Instructions to follow |
If a line below contains the string "VirtualServer", return that line.
---- Information provided
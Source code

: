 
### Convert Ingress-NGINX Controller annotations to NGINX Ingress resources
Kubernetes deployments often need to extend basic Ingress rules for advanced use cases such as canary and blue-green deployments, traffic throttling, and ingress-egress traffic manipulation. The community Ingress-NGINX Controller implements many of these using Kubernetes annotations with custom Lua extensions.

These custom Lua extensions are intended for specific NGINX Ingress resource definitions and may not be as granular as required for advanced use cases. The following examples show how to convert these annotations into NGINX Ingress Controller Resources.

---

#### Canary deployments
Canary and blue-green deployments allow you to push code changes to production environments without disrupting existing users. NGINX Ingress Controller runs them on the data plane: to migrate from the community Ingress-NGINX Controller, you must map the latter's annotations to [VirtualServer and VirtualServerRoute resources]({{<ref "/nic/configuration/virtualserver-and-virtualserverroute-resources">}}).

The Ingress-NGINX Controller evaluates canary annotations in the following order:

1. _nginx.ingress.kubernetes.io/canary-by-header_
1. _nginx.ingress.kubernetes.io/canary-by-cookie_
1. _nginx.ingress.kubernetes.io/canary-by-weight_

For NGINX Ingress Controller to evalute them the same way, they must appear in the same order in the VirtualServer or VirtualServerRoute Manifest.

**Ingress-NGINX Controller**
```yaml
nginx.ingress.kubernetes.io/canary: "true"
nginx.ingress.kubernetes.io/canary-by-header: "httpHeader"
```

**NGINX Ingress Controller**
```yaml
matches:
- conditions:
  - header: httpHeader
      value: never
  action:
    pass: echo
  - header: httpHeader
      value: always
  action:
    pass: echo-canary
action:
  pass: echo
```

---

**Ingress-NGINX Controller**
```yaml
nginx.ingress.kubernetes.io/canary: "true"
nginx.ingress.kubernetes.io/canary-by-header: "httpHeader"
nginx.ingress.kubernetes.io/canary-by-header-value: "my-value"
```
--------
---- Information provided
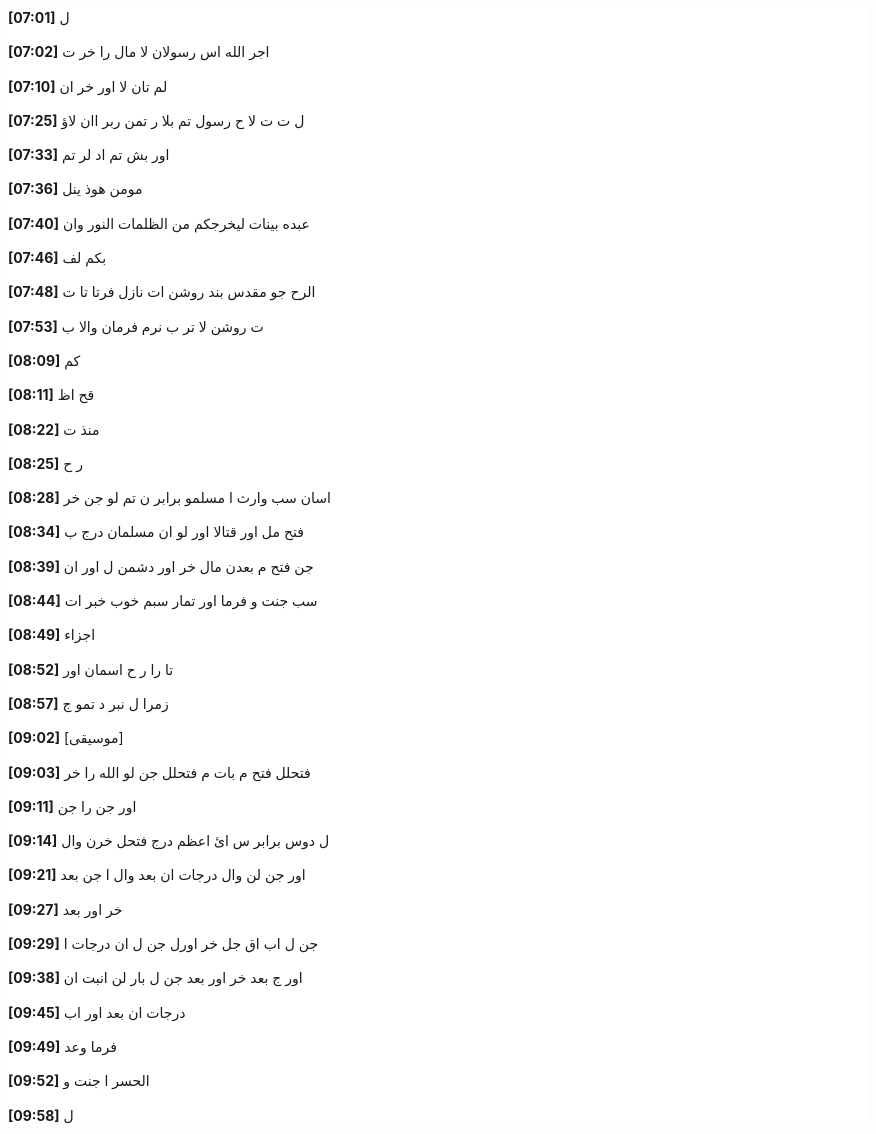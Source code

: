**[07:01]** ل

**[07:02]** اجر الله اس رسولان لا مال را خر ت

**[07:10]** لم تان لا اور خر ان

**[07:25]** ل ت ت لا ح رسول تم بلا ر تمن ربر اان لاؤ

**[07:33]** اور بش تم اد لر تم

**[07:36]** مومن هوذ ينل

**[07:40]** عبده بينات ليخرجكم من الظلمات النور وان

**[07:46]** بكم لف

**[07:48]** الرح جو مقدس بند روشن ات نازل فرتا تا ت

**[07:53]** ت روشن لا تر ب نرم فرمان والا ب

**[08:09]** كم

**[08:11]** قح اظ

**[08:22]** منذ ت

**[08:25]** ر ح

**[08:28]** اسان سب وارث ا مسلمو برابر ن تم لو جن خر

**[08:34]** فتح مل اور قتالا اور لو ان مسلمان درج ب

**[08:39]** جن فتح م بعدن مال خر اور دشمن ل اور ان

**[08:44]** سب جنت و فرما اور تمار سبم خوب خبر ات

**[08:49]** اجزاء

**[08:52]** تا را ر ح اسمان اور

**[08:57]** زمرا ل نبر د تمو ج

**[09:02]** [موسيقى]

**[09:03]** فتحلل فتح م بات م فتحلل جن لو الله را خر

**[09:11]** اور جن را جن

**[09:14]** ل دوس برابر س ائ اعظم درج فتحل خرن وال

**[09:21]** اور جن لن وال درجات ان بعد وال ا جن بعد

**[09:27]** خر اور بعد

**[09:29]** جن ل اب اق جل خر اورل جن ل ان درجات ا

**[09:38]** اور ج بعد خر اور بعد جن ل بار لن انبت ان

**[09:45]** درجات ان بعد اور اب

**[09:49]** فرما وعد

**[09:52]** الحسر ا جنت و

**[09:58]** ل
--------
---- Information provided
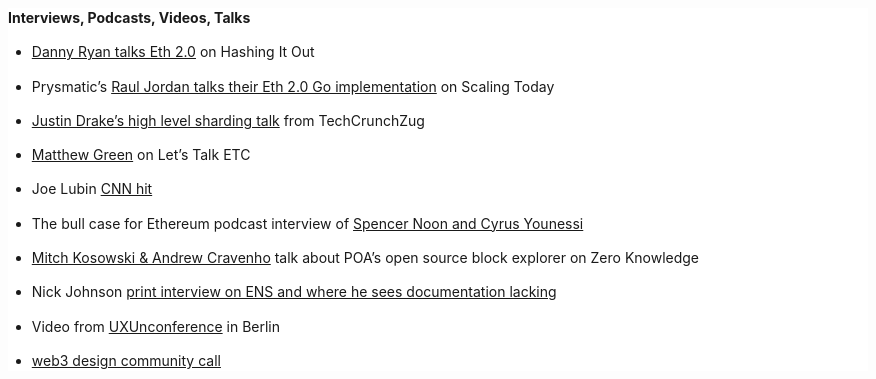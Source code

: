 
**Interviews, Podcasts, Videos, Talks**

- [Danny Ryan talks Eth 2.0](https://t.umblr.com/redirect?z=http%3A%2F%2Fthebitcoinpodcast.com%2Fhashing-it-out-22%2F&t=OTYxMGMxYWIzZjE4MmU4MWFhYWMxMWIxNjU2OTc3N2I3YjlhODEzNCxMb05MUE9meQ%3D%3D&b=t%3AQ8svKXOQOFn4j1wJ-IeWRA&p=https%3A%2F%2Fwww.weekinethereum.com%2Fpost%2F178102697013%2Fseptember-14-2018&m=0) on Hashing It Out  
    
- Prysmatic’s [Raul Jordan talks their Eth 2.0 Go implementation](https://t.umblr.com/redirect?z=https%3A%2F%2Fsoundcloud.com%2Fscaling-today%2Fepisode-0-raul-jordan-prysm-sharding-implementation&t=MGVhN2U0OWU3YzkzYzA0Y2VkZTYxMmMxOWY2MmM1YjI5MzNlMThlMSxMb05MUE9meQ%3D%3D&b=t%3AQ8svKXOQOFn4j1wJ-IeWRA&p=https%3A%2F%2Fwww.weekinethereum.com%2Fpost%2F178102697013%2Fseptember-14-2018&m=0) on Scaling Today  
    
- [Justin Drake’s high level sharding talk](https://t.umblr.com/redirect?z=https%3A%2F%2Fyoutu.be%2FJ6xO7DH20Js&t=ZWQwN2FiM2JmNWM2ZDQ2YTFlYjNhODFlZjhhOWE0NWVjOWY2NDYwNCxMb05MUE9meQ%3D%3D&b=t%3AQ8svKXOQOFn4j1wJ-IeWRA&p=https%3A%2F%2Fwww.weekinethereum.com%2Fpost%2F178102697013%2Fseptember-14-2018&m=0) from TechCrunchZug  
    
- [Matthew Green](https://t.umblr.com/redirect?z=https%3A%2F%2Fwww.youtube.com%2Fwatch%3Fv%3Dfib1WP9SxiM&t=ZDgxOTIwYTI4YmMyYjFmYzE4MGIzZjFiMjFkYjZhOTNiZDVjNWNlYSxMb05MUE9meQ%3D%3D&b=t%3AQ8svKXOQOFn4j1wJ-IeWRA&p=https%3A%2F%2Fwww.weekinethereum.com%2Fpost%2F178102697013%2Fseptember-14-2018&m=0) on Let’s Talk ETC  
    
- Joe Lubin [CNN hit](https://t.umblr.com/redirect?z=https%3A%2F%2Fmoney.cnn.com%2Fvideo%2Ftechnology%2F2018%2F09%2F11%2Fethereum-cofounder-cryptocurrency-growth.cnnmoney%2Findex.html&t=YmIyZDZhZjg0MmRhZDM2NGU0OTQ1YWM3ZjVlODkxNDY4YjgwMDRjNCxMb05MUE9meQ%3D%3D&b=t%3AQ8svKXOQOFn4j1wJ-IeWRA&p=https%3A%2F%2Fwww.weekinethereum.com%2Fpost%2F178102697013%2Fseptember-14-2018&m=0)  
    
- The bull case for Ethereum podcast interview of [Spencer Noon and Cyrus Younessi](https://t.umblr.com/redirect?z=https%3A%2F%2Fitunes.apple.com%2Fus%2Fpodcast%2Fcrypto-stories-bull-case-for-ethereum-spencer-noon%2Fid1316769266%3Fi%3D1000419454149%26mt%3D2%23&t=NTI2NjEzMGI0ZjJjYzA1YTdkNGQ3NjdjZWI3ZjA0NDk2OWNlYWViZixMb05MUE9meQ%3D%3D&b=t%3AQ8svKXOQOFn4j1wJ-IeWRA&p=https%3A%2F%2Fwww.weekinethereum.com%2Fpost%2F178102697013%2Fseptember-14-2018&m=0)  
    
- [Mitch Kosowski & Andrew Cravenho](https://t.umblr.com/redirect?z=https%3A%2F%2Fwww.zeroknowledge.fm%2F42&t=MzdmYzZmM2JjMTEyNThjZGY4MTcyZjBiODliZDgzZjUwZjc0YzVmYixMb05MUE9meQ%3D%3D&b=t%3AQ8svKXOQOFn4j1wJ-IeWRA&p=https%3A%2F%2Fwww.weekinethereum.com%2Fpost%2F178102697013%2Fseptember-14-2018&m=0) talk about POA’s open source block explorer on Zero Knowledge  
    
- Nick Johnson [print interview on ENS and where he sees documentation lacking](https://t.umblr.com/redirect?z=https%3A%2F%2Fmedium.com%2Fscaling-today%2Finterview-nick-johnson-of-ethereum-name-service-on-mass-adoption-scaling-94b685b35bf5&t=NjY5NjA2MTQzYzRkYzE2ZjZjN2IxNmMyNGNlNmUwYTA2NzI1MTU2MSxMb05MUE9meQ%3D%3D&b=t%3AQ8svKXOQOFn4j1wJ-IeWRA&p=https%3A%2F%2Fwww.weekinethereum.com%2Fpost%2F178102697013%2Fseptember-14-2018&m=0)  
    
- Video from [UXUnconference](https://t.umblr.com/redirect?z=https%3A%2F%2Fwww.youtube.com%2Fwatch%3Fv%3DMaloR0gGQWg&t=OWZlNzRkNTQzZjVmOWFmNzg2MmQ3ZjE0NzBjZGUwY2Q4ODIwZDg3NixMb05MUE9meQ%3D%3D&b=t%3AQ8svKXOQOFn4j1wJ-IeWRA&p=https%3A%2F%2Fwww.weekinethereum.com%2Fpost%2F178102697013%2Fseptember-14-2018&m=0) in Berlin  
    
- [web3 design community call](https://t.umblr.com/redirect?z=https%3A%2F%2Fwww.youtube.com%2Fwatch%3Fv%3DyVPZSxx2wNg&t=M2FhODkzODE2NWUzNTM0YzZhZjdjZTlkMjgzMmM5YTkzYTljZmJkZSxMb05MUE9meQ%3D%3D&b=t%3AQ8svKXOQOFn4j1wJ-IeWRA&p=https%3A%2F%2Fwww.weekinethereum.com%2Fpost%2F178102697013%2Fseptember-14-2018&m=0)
--------
Your response |
Canary and blue-green deployments allow you to push code changes to production environments without disrupting existing users. NGINX Ingress Controller runs them on the data plane: to migrate from the community Ingress-NGINX Controller, you must map the latter's annotations to [VirtualServer and VirtualServerRoute resources]({{<ref "/nic/configuration/virtualserver-and-virtualserverroute-resources">}}).
For NGINX Ingress Controller to evalute them the same way, they must appear in the same order in the VirtualServer or VirtualServerRoute Manifest.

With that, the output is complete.